→ Exercise data

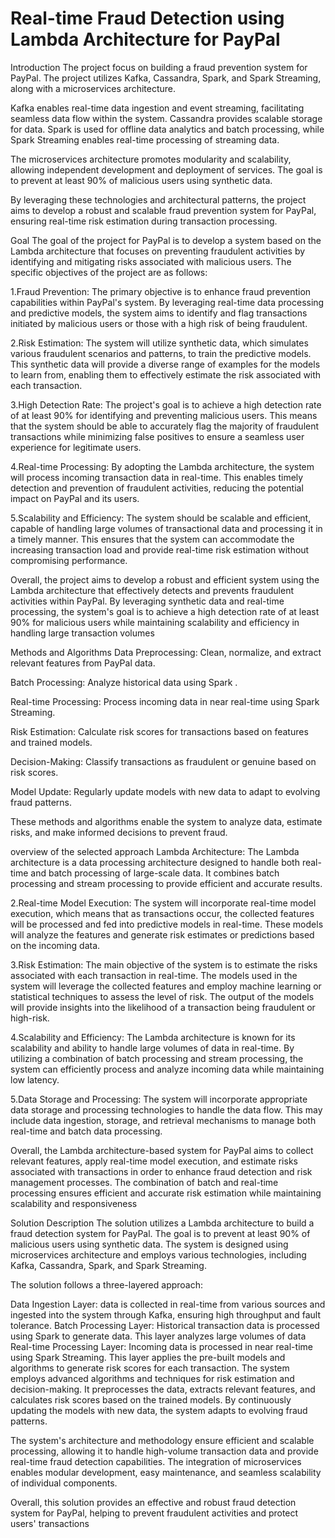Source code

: # Real-time Fraud Detection using Lambda Architecture for PayPal

Introduction
  The  project focus on building a fraud prevention system for PayPal. The project utilizes Kafka, Cassandra, Spark, and Spark Streaming, along with a microservices architecture.

  Kafka enables real-time data ingestion and event streaming, facilitating seamless data flow within the system. Cassandra provides scalable storage for  data. Spark is used for offline data analytics and batch processing, while Spark Streaming enables real-time processing of streaming data.

  The microservices architecture promotes modularity and scalability, allowing independent development and deployment of services. The goal is to prevent at least 90% of malicious users using synthetic data.

  By leveraging these technologies and architectural patterns, the project aims to develop a robust and scalable fraud prevention system for PayPal, ensuring real-time risk estimation during transaction processing.


Goal
  The goal of the project for PayPal is to develop a system based on the Lambda architecture that focuses on preventing fraudulent activities by identifying and mitigating risks associated with malicious users. The specific objectives of the project are as follows:

  1.Fraud Prevention: The primary objective is to enhance fraud prevention capabilities within PayPal's system. By leveraging real-time data processing and predictive models, the system aims to identify and flag transactions initiated by malicious users or those with a high risk of being fraudulent.

  2.Risk Estimation: The system will utilize synthetic data, which simulates various fraudulent scenarios and patterns, to train the predictive models. This synthetic data will provide a diverse range of examples for the models to learn from, enabling them to effectively estimate the risk associated with each transaction.

  3.High Detection Rate: The project's goal is to achieve a high detection rate of at least 90% for identifying and preventing malicious users. This means that the system should be able to accurately flag the majority of fraudulent transactions while minimizing false positives to ensure a seamless user experience for legitimate users.

  4.Real-time Processing: By adopting the Lambda architecture, the system will process incoming transaction data in real-time. This enables timely detection and prevention of fraudulent activities, reducing the potential impact on PayPal and its users.

  5.Scalability and Efficiency: The system should be scalable and efficient, capable of handling large volumes of transactional data and processing it in a timely manner. This ensures that the system can accommodate the increasing transaction load and provide real-time risk estimation without compromising performance.

  Overall, the project aims to develop a robust and efficient system using the Lambda architecture that effectively detects and prevents fraudulent activities within PayPal. By leveraging synthetic data and real-time processing, the system's goal is to achieve a high detection rate of at least 90% for malicious users while maintaining scalability and efficiency in handling large transaction volumes

Methods and Algorithms
  Data Preprocessing: Clean, normalize, and extract relevant features from PayPal data.
  
  Batch Processing: Analyze historical data using Spark .
  
  Real-time Processing: Process incoming data in near real-time using Spark Streaming.
  
  Risk Estimation: Calculate risk scores for transactions based on features and trained models.
  
  Decision-Making: Classify transactions as fraudulent or genuine based on risk scores.
  
  Model Update: Regularly update models with new data to adapt to evolving fraud patterns.
  
  These methods and algorithms enable the system to analyze data, estimate risks, and make informed decisions to prevent fraud.
  

overview of the selected approach
  Lambda Architecture: The Lambda architecture is a data processing architecture designed to handle both real-time and batch processing of large-scale data. It combines batch processing and stream processing to provide efficient and accurate results.

  2.Real-time Model Execution: The system will incorporate real-time model execution, which means that as transactions occur, the collected features will be processed and fed into predictive models in real-time. These models will analyze the features and generate risk estimates or predictions based on the incoming data.

  3.Risk Estimation: The main objective of the system is to estimate the risks associated with each transaction in real-time. The models used in the system will leverage the collected features and employ machine learning or statistical techniques to assess the level of risk. The output of the models will provide insights into the likelihood of a transaction being fraudulent or high-risk.

  4.Scalability and Efficiency: The Lambda architecture is known for its scalability and ability to handle large volumes of data in real-time. By utilizing a combination of batch processing and stream processing, the system can efficiently process and analyze incoming data while maintaining low latency.

  5.Data Storage and Processing: The system will incorporate appropriate data storage and processing technologies to handle the data flow. This may include data ingestion, storage, and retrieval mechanisms to manage both real-time and batch data processing.

  Overall, the Lambda architecture-based system for PayPal aims to collect relevant features, apply real-time model execution, and estimate risks associated with transactions in order to enhance fraud detection and risk management processes. The combination of batch and real-time processing ensures efficient and accurate risk estimation while maintaining scalability and responsiveness


Solution Description
  The solution utilizes a Lambda architecture to build a fraud detection system for PayPal. The goal is to prevent at least 90% of malicious users using synthetic data. The system is designed using microservices architecture and employs various technologies, including Kafka, Cassandra, Spark, and Spark Streaming.

  The solution follows a three-layered approach:

  Data Ingestion Layer:  data is collected in real-time from various sources and ingested into the system through Kafka, ensuring high throughput and fault tolerance.
  Batch Processing Layer: Historical transaction data is processed using Spark  to generate data. This layer analyzes large volumes of data 
  Real-time Processing Layer: Incoming  data is processed in near real-time using Spark Streaming. This layer applies the pre-built models and algorithms to generate risk scores for each transaction.
  The system employs advanced algorithms and techniques for risk estimation and decision-making. It preprocesses the data, extracts relevant features, and calculates risk scores based on the trained models. By continuously updating the models with new data, the system adapts to evolving fraud patterns.

  The system's architecture and methodology ensure efficient and scalable processing, allowing it to handle high-volume transaction data and provide real-time fraud detection capabilities. The integration of microservices enables modular development, easy maintenance, and seamless scalability of individual components.

  Overall, this solution provides an effective and robust fraud detection system for PayPal, helping to prevent fraudulent activities and protect users' transactions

→ Work instruction
Every line above in which the word "follows" occurs is to be copied.

→ Problem solution
  The goal of the project for PayPal is to develop a system based on the Lambda architecture that focuses on preventing fraudulent activities by identifying and mitigating risks associated with malicious users. The specific objectives of the project are as follows:
  The solution follows a three-layered approach:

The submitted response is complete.